Premium Rush (2012)

12 Mar

24PREMIUM_SPAN-articleLarge

Smith’s Verdict: ***1/2

Reviewed by Tanner Smith

I have thought about it and no, I don’t recall many action chase movies in which bicycling is the subjective way to go. And now that I think about it, it seems like a nice idea for a thriller—a cat-and-mouse chase, only with the hero chased on a bicycle. And on a busy city street, no less. David Koepp, probably one of the best-known successful screenwriters (scripts on his resume include “Jurassic Park,” “Panic Room,” and the first “Spider-Man”), has taken this idea to the screen for the exciting, well-crafted chase picture “Premium Rush,” which he directed as well as co-wrote.

“Premium Rush” centers on New York City’s daredevil bicycle messengers. The best is Wilee (Joseph Gordon-Levitt), fast on his two wheels and smart on the fly. His bike doesn’t have any brakes, because he fears they would cause him to wipe out at some point. But he’s fast—very fast. Fast enough to be cocky and reckless.

Wilee, along with his on-again off-again girlfriend Vanessa (Diana Ramirez) and the awesome Manny (Wole Parks), ride around the city, delivering letters in a hurry for thirty bucks a job. Wilee is asked specifically by Vanessa’s roommate Nima (Jamie Chung) to quickly deliver an envelope to Chinatown, to a person who will make an important call to China. Wilee accepts the job, but is cornered by a crooked cop, Bobby Monday (Michael Shannon), who politely asks for the envelope. Wilee says no, and Monday cuts the crap and gets rough, leading to Monday chasing Wilee on his bike and trying to overtake with his car. Wilee constantly has the upper hand, but not without suspense of trying to get out of what should be dead ends.

Forget the standard schlock action flicks that use chase scenes to attempt the story going, but instead manage to bore an audience to sleep, and just remember that chases can be fun. With the right amount of pacing, a good dose of tension, and very impressive stunt work, a chase scene can be very exciting to watch. Some movies recall this; others don’t. “Premium Rush” definitely does. There is a good dose of entertaining chase scenes in this movie, and they’re all very effective adrenaline rushes. Aside from the remarkable stunt work (for once, I don’t believe that a lot of CGI was used for this action movie—if they did, I have to admit I was fooled then), the camerawork is extraordinary. As Wilee is racing down the street on his bike, we’re subjected to point-of-view shots, mid-range shots, and above shots. Add that to some nifty editing and we’ve got one hell of an exciting chase picture. Also of note is a fair amount of clever moments, such as when Wilee is sorting out in his mind the exact routes to take as alternatives (if he takes a wrong turn, he’ll get hit by a vehicle—we see visions of the alternatives, some of which are quite amusing). Try doing that when you’re on a time limit.

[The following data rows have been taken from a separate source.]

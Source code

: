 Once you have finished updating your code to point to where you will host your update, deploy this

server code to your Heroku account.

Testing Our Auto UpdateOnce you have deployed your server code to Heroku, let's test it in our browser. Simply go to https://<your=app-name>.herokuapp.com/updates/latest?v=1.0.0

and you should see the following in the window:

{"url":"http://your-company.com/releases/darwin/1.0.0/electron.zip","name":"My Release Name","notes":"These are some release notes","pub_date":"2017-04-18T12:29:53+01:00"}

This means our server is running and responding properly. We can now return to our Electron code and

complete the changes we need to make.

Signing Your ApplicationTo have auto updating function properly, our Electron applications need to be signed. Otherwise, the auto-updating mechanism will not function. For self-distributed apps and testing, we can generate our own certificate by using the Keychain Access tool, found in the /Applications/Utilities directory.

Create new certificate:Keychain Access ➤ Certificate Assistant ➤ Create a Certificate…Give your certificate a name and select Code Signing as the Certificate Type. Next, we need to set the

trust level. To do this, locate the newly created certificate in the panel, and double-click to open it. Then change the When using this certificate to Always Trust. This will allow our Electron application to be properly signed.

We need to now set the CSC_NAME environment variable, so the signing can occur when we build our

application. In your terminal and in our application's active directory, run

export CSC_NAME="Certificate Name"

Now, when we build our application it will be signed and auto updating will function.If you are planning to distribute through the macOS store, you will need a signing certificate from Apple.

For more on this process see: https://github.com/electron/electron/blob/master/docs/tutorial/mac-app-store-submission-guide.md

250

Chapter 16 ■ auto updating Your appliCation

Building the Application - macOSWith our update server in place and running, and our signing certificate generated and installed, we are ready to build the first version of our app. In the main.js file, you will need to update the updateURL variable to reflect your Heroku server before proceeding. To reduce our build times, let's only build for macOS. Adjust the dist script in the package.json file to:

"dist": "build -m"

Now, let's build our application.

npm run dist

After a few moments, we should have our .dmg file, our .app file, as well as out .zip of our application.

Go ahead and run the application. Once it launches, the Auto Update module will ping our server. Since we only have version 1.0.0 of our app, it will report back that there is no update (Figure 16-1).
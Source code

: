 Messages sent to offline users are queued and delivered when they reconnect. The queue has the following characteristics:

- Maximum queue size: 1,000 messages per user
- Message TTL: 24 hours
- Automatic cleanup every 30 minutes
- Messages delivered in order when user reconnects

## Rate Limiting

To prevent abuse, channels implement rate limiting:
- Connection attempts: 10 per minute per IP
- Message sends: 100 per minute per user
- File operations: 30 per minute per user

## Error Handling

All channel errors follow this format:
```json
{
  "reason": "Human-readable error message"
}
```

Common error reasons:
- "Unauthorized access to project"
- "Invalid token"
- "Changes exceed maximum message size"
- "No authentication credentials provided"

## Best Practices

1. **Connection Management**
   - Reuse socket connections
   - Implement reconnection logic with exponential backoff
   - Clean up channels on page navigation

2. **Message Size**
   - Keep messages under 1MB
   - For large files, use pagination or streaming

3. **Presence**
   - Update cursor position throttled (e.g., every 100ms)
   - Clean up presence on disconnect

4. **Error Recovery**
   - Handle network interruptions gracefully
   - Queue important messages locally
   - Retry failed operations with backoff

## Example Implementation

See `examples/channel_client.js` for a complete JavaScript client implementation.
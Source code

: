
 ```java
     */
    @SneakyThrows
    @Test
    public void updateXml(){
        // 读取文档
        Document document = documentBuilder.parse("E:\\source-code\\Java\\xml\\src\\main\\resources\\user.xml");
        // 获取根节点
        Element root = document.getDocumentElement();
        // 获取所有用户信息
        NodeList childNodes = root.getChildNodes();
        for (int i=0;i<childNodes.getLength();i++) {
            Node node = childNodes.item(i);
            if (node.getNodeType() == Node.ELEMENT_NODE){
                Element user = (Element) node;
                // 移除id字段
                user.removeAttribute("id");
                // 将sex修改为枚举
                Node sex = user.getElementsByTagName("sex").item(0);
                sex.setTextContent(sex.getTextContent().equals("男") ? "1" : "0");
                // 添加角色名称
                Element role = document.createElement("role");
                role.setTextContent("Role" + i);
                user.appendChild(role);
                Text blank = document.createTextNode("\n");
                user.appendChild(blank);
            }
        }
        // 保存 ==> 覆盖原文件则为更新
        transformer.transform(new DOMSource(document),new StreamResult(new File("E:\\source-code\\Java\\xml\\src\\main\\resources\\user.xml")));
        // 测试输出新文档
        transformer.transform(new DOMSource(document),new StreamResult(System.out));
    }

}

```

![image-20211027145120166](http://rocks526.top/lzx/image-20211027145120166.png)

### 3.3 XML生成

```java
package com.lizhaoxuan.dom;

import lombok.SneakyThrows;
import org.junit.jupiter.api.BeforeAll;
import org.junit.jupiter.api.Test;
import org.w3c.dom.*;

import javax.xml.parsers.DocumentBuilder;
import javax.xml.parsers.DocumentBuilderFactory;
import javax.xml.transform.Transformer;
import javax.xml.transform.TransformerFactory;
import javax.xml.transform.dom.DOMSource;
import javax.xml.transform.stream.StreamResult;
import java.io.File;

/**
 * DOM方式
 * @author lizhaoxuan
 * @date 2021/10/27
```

“Premium Rush” is not all chases, however. There’s enough in this hour-and-a-half-long film to make room for a story involving why this envelope is important, why it needs to be delivered, why this dirty cop wants it so badly, etc. Most of it is told in flashback and intersects with certain parts of the movie we’ve seen before. I have to admit I almost didn’t want to see this flashback at first, since I kind of wanted to keep with the bicycle chase stuff. But as it progressed, I didn’t mind. In fact, I actually found myself caring for what was at stake.

Joseph Gordon-Levitt is one of the more reliable actors nowadays, and here he gives a top-notch performance. His character of Wilee is cocky and reckless (sort of like Chris Evans’ beach-bum character in “Cellular,” except he’s a daredevil), but he’s also likable enough for us to root for him. How much real bicycle stunt work Gordon-Levitt was able to do is beyond me, though Gordon-Levitt reportedly needed about 30 stitches after an accident with a taxi. (Stick around for a post-credits shot of the aftermath of the accident.)

And what can I say about Michael Shannon as the dirty cop Monday, other than he is just wonderful in this movie? Shannon is clearly having a lot of fun with his performance, creating a sleazy villain we love to hate. He even provides a lot of the bleakly comedic moments in “Premium Rush.”

There’s not exactly any insight in human nature or depth in much else, but “Premium Rush” isn’t exactly supposed to contain those elements. It just wants to take us on an adventure. This is a fun, exciting, energetic action film that anything but routine.